The second option of purchasing access to outside data requires much less effort for legal ops teams and does not require large scale tech talent development, nor long-term dedicated project management resources. Whether receiving bulk data downloads on a regular basis or obtaining real-time access through API integrations, legal ops can seek to develop a steady and reliable pipeline of clean, normalized data on their peers’ litigation portfolios and the general state of play in the larger market. For some legal ops, just knowing they can access already structured data sets may tip the scales heavily in favor of purchasing vs. insourcing.

No matter what path is taken, legal ops seeking to become proactive partners for in-house counsel need access to outside data sources. Framing litigation portfolios with outside data helps remove underlying risks, validates savings initiatives, and, most importantly, builds a culture of data-driven decision making.

Leveraging your portfolio

Once you have mapped out your portfolio and framed it with data on the litigation impacting your industry, the fun begins. One of the tried and true methods for introducing quantifiable savings and encouraging outside counsel efficiency in litigation is bundling recurring types of litigation into well-framed AFAs.

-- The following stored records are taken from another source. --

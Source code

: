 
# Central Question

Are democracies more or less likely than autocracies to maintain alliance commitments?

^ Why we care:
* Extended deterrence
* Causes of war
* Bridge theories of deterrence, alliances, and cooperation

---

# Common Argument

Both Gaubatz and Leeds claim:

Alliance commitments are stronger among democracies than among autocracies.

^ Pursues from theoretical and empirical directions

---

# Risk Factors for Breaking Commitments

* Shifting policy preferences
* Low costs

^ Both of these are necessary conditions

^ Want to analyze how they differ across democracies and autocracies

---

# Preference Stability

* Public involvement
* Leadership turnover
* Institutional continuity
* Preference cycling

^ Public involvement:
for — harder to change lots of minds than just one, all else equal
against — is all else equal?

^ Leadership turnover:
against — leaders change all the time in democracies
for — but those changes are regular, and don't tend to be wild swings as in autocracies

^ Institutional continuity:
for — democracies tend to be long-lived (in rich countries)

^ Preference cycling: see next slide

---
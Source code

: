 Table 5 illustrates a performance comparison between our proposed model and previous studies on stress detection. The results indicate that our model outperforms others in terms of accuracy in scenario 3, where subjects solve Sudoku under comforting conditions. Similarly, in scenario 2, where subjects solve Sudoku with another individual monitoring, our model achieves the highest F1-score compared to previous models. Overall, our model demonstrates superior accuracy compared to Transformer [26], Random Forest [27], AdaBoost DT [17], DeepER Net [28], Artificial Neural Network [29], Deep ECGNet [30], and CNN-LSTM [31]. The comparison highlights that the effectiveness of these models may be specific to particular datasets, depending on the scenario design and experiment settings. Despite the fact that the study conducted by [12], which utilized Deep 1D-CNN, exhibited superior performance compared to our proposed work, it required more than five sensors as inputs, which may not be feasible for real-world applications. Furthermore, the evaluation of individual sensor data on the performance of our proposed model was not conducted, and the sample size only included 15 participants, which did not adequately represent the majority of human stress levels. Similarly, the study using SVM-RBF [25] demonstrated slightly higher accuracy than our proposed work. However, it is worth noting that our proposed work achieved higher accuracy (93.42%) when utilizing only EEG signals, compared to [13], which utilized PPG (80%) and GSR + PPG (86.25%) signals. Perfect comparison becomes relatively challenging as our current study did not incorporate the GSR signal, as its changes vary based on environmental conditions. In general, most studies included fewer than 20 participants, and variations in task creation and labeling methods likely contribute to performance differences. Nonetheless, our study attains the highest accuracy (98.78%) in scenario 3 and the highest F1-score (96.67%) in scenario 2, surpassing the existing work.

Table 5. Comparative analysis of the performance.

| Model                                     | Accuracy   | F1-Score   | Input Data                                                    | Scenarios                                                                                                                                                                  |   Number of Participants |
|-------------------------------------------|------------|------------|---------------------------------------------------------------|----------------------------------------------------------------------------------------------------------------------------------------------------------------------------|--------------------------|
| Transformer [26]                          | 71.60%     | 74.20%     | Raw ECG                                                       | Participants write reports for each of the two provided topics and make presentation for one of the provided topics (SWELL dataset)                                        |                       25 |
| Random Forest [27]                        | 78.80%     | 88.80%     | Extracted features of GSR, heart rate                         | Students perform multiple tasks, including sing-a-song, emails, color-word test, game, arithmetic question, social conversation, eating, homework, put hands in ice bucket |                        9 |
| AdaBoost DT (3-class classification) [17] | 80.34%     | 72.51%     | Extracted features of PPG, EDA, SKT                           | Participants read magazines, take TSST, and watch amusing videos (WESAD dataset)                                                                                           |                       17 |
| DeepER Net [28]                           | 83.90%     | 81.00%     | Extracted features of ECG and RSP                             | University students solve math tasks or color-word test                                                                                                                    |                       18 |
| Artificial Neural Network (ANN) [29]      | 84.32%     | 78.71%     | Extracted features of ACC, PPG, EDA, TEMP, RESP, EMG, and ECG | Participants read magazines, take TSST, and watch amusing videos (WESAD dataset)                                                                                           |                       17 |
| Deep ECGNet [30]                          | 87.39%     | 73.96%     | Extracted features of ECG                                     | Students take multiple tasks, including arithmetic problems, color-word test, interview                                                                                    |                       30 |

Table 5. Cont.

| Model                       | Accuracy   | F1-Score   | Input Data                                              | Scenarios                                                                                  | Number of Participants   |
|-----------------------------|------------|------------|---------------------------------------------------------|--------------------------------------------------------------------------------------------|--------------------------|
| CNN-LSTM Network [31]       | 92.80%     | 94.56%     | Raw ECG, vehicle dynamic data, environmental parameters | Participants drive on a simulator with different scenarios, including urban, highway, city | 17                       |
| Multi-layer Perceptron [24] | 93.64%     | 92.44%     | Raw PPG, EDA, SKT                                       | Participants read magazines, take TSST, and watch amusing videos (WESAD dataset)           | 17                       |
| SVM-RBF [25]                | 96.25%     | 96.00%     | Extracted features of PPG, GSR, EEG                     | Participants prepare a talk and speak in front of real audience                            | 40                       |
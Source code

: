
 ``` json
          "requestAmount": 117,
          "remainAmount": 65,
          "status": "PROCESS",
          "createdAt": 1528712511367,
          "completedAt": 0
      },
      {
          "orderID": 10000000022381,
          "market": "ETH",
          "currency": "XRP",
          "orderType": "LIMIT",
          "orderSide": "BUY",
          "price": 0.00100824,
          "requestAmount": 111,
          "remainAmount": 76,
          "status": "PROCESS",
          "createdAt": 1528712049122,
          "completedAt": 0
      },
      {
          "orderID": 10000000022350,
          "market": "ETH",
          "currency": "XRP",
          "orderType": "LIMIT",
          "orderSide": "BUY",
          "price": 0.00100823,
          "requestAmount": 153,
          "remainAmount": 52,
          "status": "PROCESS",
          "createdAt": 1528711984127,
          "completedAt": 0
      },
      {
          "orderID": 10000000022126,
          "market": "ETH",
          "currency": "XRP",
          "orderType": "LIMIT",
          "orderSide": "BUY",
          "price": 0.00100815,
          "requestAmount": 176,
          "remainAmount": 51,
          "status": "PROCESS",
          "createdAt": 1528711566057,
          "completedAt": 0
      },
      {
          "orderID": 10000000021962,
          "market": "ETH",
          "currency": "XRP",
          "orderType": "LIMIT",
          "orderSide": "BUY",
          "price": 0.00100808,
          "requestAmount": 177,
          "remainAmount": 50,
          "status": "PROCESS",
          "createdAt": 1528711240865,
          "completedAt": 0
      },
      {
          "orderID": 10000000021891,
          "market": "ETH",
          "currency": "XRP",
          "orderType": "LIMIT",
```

Consider how legal ops can handle the litigation portfolio of a multinational financial institution with thousands of consumer collections cases per year. Rather than individually paying for each new collections case as it pops up, legal ops can leverage data from their portfolio to find the average cost per case over the last few years, forecast the expected increase/decrease in caseload, and then calculate a reasonable overall price for the anticipated volume of cases for a certain time period, which would include a savings discount.

Equipped with a price point in mind and data to support their analysis, legal ops can better negotiate new AFA structures with outside counsel (and educate in-house counsel if needed), while avoiding debates over hourly rates and also capturing tangible savings.

Legal ops can also leverage the data within their litigation portfolios to conduct enhanced RFPs and build detailed legal analytics on participating firms. Using outside data sources, legal ops can verify how many cases a law firm has handled within a particular practice area, what clients a law firm represents in that practice area, and even drill down on the average time it takes a law firm to close a specific case type. With few exceptions, the longer a case is open, the more it will cost.

For legal ops interested in doing a deep dive into their data, seeing how your outside counsel perform compared to law firms hired by peer competitors can also produce meaningful insights. Continuing with the general metric of time taken to close a case, do your panel firms take longer on average to close cases? And if so, why? Do they file the same motions? Do they not win on summary judgment as often? Depending on the depth of your data (and your resolve), legal ops can answer these questions and bring added value to conversations with in-house counsel.

Understanding where and how your company fits into the body of litigation impacting your particular industry is pivotal for legal ops positioning to move past anecdotal evidence to data-driven insights. While it may require setting aside precious time to accomplish, constructing your litigation portfolio and knowing your overall risk profile is a pragmatic and indispensable exercise that helps legal ops stay in the driver's seat.